Go through the records below and report each line with "modeling" in it.

*** Records provided ***

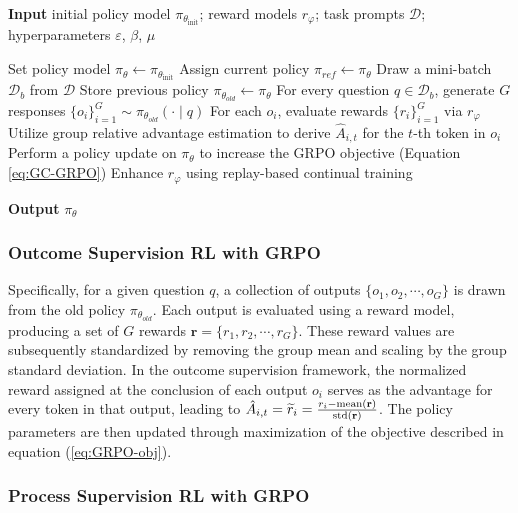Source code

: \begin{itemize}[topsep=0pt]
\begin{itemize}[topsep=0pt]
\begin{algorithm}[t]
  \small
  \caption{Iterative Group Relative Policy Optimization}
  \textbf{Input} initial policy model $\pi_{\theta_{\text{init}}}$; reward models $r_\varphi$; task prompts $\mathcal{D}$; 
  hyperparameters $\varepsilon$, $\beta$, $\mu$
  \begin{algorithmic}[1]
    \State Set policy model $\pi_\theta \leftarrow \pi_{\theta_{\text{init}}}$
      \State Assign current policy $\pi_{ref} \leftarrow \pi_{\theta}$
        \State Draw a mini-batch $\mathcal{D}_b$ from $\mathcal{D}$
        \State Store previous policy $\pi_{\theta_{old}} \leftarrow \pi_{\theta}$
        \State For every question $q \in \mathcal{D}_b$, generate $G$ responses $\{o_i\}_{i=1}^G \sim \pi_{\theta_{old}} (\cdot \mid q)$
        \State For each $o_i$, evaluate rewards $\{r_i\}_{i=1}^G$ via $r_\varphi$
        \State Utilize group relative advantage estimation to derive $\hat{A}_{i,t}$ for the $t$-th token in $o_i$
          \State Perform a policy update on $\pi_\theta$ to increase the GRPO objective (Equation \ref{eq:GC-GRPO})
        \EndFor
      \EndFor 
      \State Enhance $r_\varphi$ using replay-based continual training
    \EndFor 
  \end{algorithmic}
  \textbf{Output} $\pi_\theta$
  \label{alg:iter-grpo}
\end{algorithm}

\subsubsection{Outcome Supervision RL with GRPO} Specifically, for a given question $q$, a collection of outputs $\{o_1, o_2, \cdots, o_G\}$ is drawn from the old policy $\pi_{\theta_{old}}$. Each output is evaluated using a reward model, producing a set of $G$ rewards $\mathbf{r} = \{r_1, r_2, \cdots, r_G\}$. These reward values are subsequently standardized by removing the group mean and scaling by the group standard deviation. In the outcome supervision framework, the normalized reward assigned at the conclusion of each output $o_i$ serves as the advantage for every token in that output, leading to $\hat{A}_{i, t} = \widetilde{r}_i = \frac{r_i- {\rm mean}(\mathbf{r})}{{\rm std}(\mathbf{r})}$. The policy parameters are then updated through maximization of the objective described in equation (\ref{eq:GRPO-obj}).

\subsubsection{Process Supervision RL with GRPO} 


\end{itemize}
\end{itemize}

*** End of Records provided ***
*** Records provided ***

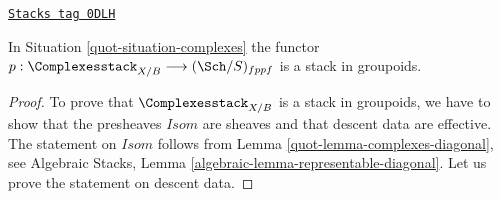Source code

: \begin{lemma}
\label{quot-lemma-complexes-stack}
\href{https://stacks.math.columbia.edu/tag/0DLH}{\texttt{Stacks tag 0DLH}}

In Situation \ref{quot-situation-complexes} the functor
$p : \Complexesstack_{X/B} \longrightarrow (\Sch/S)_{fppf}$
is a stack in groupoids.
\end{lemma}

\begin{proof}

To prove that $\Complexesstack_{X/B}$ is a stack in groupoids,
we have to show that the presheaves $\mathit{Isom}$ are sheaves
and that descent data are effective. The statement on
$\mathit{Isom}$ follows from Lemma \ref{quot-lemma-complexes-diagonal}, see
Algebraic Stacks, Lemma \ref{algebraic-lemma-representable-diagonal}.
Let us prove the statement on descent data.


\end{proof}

*** End of Records provided ***
*** Records provided ***

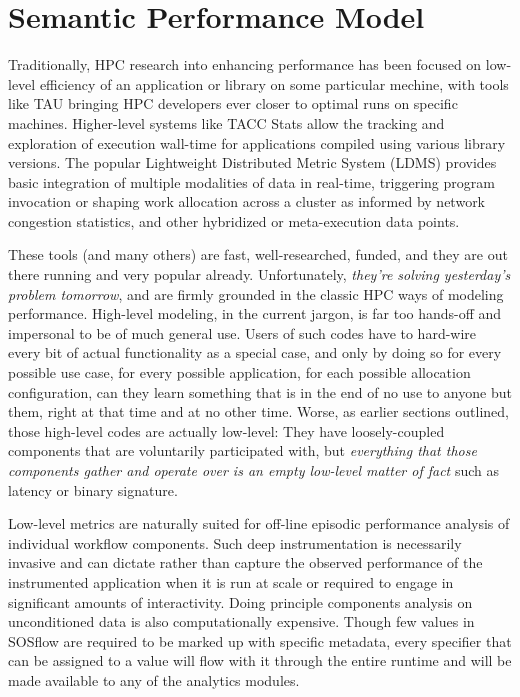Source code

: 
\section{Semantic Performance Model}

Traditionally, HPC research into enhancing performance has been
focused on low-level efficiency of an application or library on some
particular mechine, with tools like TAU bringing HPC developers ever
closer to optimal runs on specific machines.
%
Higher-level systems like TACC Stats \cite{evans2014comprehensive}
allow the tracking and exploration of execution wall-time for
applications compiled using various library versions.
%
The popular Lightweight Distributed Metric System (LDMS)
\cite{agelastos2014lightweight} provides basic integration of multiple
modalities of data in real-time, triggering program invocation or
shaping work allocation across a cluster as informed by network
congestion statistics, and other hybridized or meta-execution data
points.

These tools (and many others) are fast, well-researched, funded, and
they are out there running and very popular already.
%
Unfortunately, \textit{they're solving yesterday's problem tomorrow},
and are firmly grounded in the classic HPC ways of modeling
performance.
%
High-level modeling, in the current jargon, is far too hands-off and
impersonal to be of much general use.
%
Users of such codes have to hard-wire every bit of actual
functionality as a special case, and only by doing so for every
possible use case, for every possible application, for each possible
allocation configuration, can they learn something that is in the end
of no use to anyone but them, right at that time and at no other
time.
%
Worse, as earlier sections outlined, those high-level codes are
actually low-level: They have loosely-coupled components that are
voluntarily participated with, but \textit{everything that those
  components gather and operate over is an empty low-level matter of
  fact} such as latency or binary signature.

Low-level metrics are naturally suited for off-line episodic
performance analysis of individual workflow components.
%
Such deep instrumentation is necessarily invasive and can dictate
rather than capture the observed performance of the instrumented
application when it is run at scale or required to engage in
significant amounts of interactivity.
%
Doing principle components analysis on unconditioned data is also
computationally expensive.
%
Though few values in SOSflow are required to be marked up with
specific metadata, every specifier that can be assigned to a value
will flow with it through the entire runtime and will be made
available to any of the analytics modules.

*** End of Records provided ***

* _Exercise solution_:
and are firmly grounded in the classic HPC ways of modeling
High-level modeling, in the current jargon, is far too hands-off and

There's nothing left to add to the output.